> **DIRECTIONS FOR THIS TASK**: Exact copies of the lines from the line containing "Neben der City-View" through the last line of the entries below are the whole answer.

> **EXCERPTED DATA**:
- - -

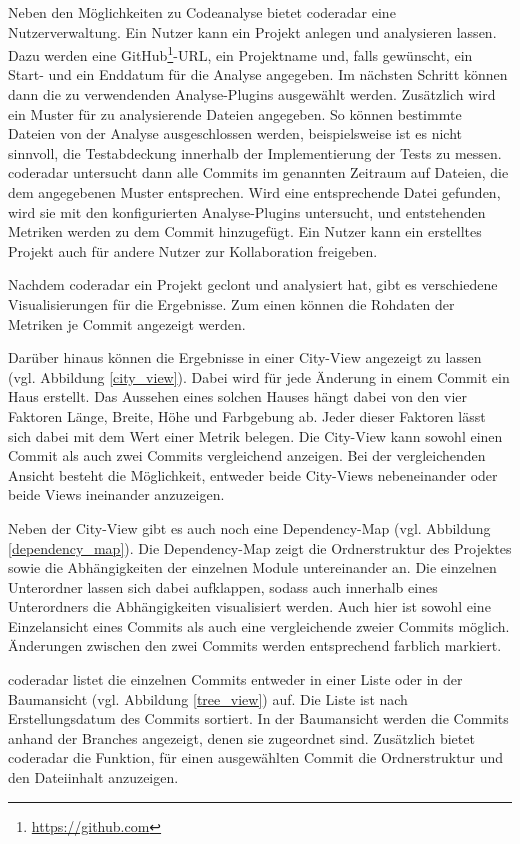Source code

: \documentclass[
	oneside,  %
	ngerman, 
	final, 
	11pt, 
	a4paper, 
	1.1headlines, 
	headinclude=false, 
	footinclude=false, 
	mpinclude=false, 
	pagesize, 
	onecolumn, 
	titlepage, 
	parskip=half, 
	headsepline, 
	chapterprefix=false, 
	version=first, 
	listof=totoc, 
	bibliography=totoc, 
	toc=graduated, 
	fleqn
]{scrbook}
\begin{document}
Neben den Möglichkeiten zu Codeanalyse bietet coderadar eine Nutzerverwaltung.
Ein Nutzer kann ein Projekt anlegen und analysieren lassen.
Dazu werden eine GitHub\footnote{\url{https://github.com}}-URL, ein Projektname und, falls gewünscht, ein Start- und ein Enddatum für die Analyse angegeben.
Im nächsten Schritt können dann die zu verwendenden Analyse-Plugins ausgewählt werden.
Zusätzlich wird ein Muster für zu analysierende Dateien angegeben.
So können bestimmte Dateien von der Analyse ausgeschlossen werden, beispielsweise ist es nicht sinnvoll, die Testabdeckung innerhalb der Implementierung der Tests zu messen.
coderadar untersucht dann alle Commits im genannten Zeitraum auf Dateien, die dem angegebenen Muster entsprechen.
Wird eine entsprechende Datei gefunden, wird sie mit den konfigurierten Analyse-Plugins untersucht, und entstehenden Metriken werden zu dem Commit hinzugefügt.
Ein Nutzer kann ein erstelltes Projekt auch für andere Nutzer zur Kollaboration freigeben.

Nachdem coderadar ein Projekt geclont und analysiert hat, gibt es verschiedene Visualisierungen für die Ergebnisse.
Zum einen können die Rohdaten der Metriken je Commit angezeigt werden.

Darüber hinaus können die Ergebnisse in einer \glqq City-View\grqq{} angezeigt zu lassen (vgl. Abbildung \ref{city_view}).
Dabei wird für jede Änderung in einem Commit ein \glqq Haus\grqq{} erstellt.
Das Aussehen eines solchen Hauses hängt dabei von den vier Faktoren Länge, Breite, Höhe und Farbgebung ab.
Jeder dieser Faktoren lässt sich dabei mit dem Wert einer Metrik belegen.
Die City-View kann sowohl einen Commit als auch zwei Commits vergleichend anzeigen.
Bei der vergleichenden Ansicht besteht die Möglichkeit, entweder beide City-Views nebeneinander oder beide Views ineinander anzuzeigen.

Neben der City-View gibt es auch noch eine \glqq Dependency-Map\grqq{} (vgl. Abbildung \ref{dependency_map}).
Die Dependency-Map zeigt die Ordnerstruktur des Projektes sowie die Abhängigkeiten der einzelnen Module untereinander an.
Die einzelnen Unterordner lassen sich dabei aufklappen, sodass auch innerhalb eines Unterordners die Abhängigkeiten visualisiert werden.
Auch hier ist sowohl eine Einzelansicht eines Commits als auch eine vergleichende zweier Commits möglich.
Änderungen zwischen den zwei Commits werden entsprechend farblich markiert.

coderadar listet die einzelnen Commits entweder in einer Liste oder in der Baumansicht (vgl. Abbildung \ref{tree_view}) auf.
Die Liste ist nach Erstellungsdatum des Commits sortiert. 
In der Baumansicht werden die Commits anhand der Branches angezeigt, denen sie zugeordnet sind.
Zusätzlich bietet coderadar die Funktion, für einen ausgewählten Commit die Ordnerstruktur und den Dateiinhalt anzuzeigen.
\end{document}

- - -

> **YOUR RESPONSE**:
Neben der City-View gibt es auch noch eine \glqq Dependency-Map\grqq{} (vgl. Abbildung \ref{dependency_map}).
Die Dependency-Map zeigt die Ordnerstruktur des Projektes sowie die Abhängigkeiten der einzelnen Module untereinander an.
Die einzelnen Unterordner lassen sich dabei aufklappen, sodass auch innerhalb eines Unterordners die Abhängigkeiten visualisiert werden.
Auch hier ist sowohl eine Einzelansicht eines Commits als auch eine vergleichende zweier Commits möglich.
Änderungen zwischen den zwei Commits werden entsprechend farblich markiert.

coderadar listet die einzelnen Commits entweder in einer Liste oder in der Baumansicht (vgl. Abbildung \ref{tree_view}) auf.
Die Liste ist nach Erstellungsdatum des Commits sortiert. 
In der Baumansicht werden die Commits anhand der Branches angezeigt, denen sie zugeordnet sind.
Zusätzlich bietet coderadar die Funktion, für einen ausgewählten Commit die Ordnerstruktur und den Dateiinhalt anzuzeigen.
\end{document}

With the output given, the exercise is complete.